Quanto precede esclude che possa assumere un qualsiasi rilievo probatorio quanto dedotto o chiesto in sede di riserva, con la quale l’impresa sollecita solo la P.A. appaltante ad emettere una delibera che eviti il giudizio, provvedimento irrilevante in sede processuale, dove non si chiede di annullare detta deliberazione, ma solo di accertare, secondo le regole ordinarie, la sussistenza dell’inadempimento dell’una o dell’altra parte del rapporto, per dar luogo alla condanna dell’inadempiente al risarcimento del danno.

Solo l’accertamento dal giudice dell’inadempimento della stazione appaltante obbliga questa a dare prova liberatoria con la deduzione del caso fortuito o della forza maggiore che hanno determinato la sua condotta contestata da controparte, con la conseguenza che esattamente il comportamento delle parti in ordine a quanto scritto in riserva e non contestato nel corso della esecuzione dell’appalto, non può assumere rilievo probatorio di alcun tipo in sede giurisdizionale per provare l’inadempimento dell’una o dell’altra parte.
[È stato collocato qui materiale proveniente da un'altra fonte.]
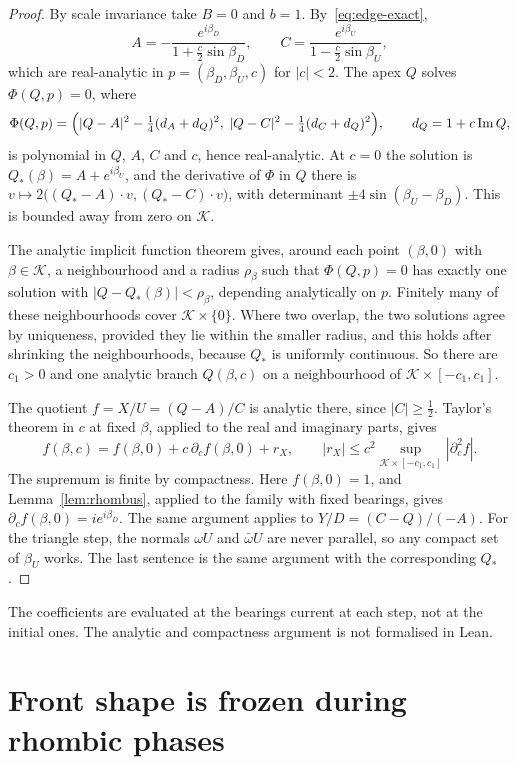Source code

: \documentclass[11pt]{amsart}
\theoremstyle{definition}
\DeclareMathOperator{\Imag}{Im}
\begin{document}
\begin{proof}
By scale invariance take $B=0$ and $b=1$. By~\eqref{eq:edge-exact},
\[
A=-\frac{e^{i\beta_D}}{1+\frac c2\sin\beta_D},\qquad C=\frac{e^{i\beta_U}}{1-\frac c2\sin\beta_U},
\]
which are real-analytic in $p=(\beta_D,\beta_U,c)$ for $|c|<2$. The apex $Q$ solves $\Phi(Q,p)=0$, where
\[
\Phi(Q,p)=\Bigl(|Q-A|^2-\tfrac14(d_A+d_Q)^2,\;|Q-C|^2-\tfrac14(d_C+d_Q)^2\Bigr),\qquad d_Q=1+c\Imag Q,
\]
is polynomial in $Q$, $A$, $C$ and $c$, hence real-analytic. At $c=0$ the solution is
$Q_*(\beta)=A+e^{i\beta_U}$, and the derivative of $\Phi$ in $Q$ there is
$v\mapsto2\bigl((Q_*-A)\cdot v,(Q_*-C)\cdot v\bigr)$, with determinant $\pm4\sin(\beta_U-\beta_D)$. This is
bounded away from zero on $\mathcal K$.

The analytic implicit function theorem gives, around each point $(\beta,0)$ with $\beta\in\mathcal K$, a
neighbourhood and a radius $\rho_\beta$ such that $\Phi(Q,p)=0$ has exactly one solution with
$|Q-Q_*(\beta)|<\rho_\beta$, depending analytically on $p$. Finitely many of these neighbourhoods cover
$\mathcal K\times\{0\}$. Where two overlap, the two solutions agree by uniqueness, provided they lie within
the smaller radius, and this holds after shrinking the neighbourhoods, because $Q_*$ is uniformly
continuous. So there are $c_1>0$ and one analytic branch $Q(\beta,c)$ on a neighbourhood of
$\mathcal K\times[-c_1,c_1]$.

The quotient $f=X/U=(Q-A)/C$ is analytic there, since $|C|\ge\tfrac12$. Taylor's theorem in $c$ at fixed
$\beta$, applied to the real and imaginary parts, gives
\[
f(\beta,c)=f(\beta,0)+c\,\partial_cf(\beta,0)+r_X,\qquad |r_X|\le c^2\sup_{\mathcal K\times[-c_1,c_1]}|\partial_c^2f|.
\]
The supremum is finite by compactness. Here $f(\beta,0)=1$, and Lemma~\ref{lem:rhombus}, applied to the
family with fixed bearings, gives $\partial_cf(\beta,0)=ie^{i\beta_D}$. The same argument applies to
$Y/D=(C-Q)/(-A)$. For the triangle step, the normals $\omega U$ and $\bar\omega U$ are never parallel, so
any compact set of $\beta_U$ works. The last sentence is the same argument with the corresponding
$Q_*$.
\end{proof}

\noindent The coefficients are evaluated at the bearings current at each step, not at the initial
ones. The analytic and compactness argument is not formalised in Lean.



\section{Front shape is frozen during rhombic phases}\label{sec:frozen}
\end{document}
La mancata contestazione delle pretese dell’appaltatore iscritte con le riserve da parte della direzione dei lavori, se può avere un rilievo limitato in sede di risoluzione delle controversie dell’impresa con il direttore dei lavori nella fase amministrativa, di certo non ne ha sul piano giudiziario e per la formazione della prova, per la quale si applicano le ordinarie regole sull’onere della prova in ordine all’inadempimento delle obbligazioni, per cui chi è inadempiente deve dare prova liberatoria del suo comportamento, per non rispondere della sua condotta (Cass. 17 gennaio 2001 n. 567).
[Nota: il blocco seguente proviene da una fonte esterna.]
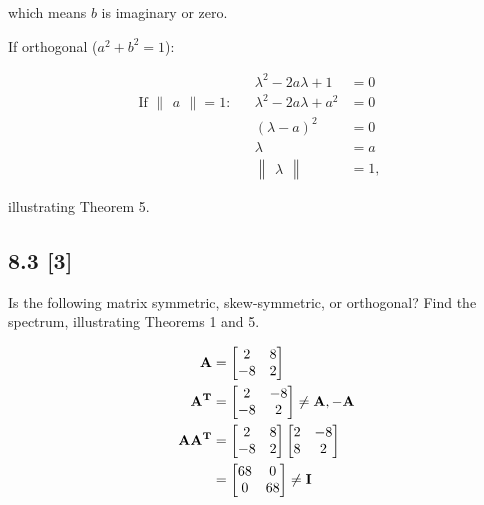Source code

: \documentclass{article}
\begin{document}
which means $b$ is imaginary or zero.

If orthogonal ($a^2 + b^2 = 1$):

\begin{align}
    \label{eq:14}
    && \lambda^2 - 2a\lambda + 1 &= 0
    \\
    \label{eq:15}
    \text{If } \begin{Vmatrix}
    a
    \end{Vmatrix} = 1: && \lambda^2 - 2a\lambda + a^2 &= 0
    \\
    \label{eq:16}
    &&(\lambda-a)^2 &= 0
    \\
    \label{eq:17}
    &&\lambda &= a
    \\
    \label{eq:18}
    &&\begin{Vmatrix}
    \lambda
    \end{Vmatrix} &= 1,
\end{align}

illustrating Theorem 5.

\subsection*{8.3 [3]}
\setcounter{equation}{0}

Is the following matrix symmetric, skew-symmetric, or orthogonal?  Find the spectrum, illustrating Theorems 1 and 5.

\begin{align}
    \label{eq:1}
    && \textbf{A} &= \begin{bmatrix}
    2 & 8\\
    -8 & 2
    \end{bmatrix}
    \\
    \label{eq:2}
    && \textbf{A\textsuperscript{T}} &= \begin{bmatrix}
    2 & -8\\
    -8 & 2
    \end{bmatrix} \neq \textbf{A}, -\textbf{A}
    \\
    \label{eq:3}
    && \textbf{AA\textsuperscript{T}} &= \begin{bmatrix}
    2 & 8\\
    -8 & 2 \end{bmatrix} \begin{bmatrix} 
    2 & -8 \\
    8 & 2 \end{bmatrix}
    \\
    \label{eq:4}
    && &= \begin{bmatrix} 68 & 0 \\ 0 & 68 \end{bmatrix} \neq \textbf{I}
\end{align}
\end{document}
In tale contesto non può che ritenersi infondato il primo motivo di ricorso per le stesse ragioni per le quali la Corte d’appello ha correttamente respinto il primo motivo di gravame con adeguata motivazione, che nega rilievo probatorio alle pretese iscritte in riserva in ordine ai fatti in esse richiamati e non contestati dal direttore dei lavori, che non possono rilevare come fatti accertati in sede giudiziario anche senza una prova certa di essi.

2.2. Il denunciato difetto di motivazione è anche esso infondato, mancando in ricorso ogni elemento da cui possa desumersi l’omesso esame della terza relazione del c.t.u., sulla quale la impugnazione comunque non da specifiche notizie per accertare la rilevanza stessa di tale omissione e il carattere decisivo del documento per giungere ad una diversa risoluzione della controversia.

3. In conclusione, deve quindi rigettarsi il ricorso perchè infondato e le spese del giudizio di cassazione devono porsi a carico della ricorrente per il principio di soccombenza e liquidarsi a favore del controricorrente, nella misura di cui in dispositivo.
P.Q.M.

La Corte rigetta il ricorso e condanna la ricorrente a rimborsare le spese del giudizio di cassazione al controricorrente, che liquida in Euro 2.700,00, di cui Euro 200,00 per esborsi, oltre alle spese generali e agli accessori di legge.

Così deciso in Roma, nella camera di consiglio della prima sezione civile della Corte suprema di cassazione, il 12 giugno 2012.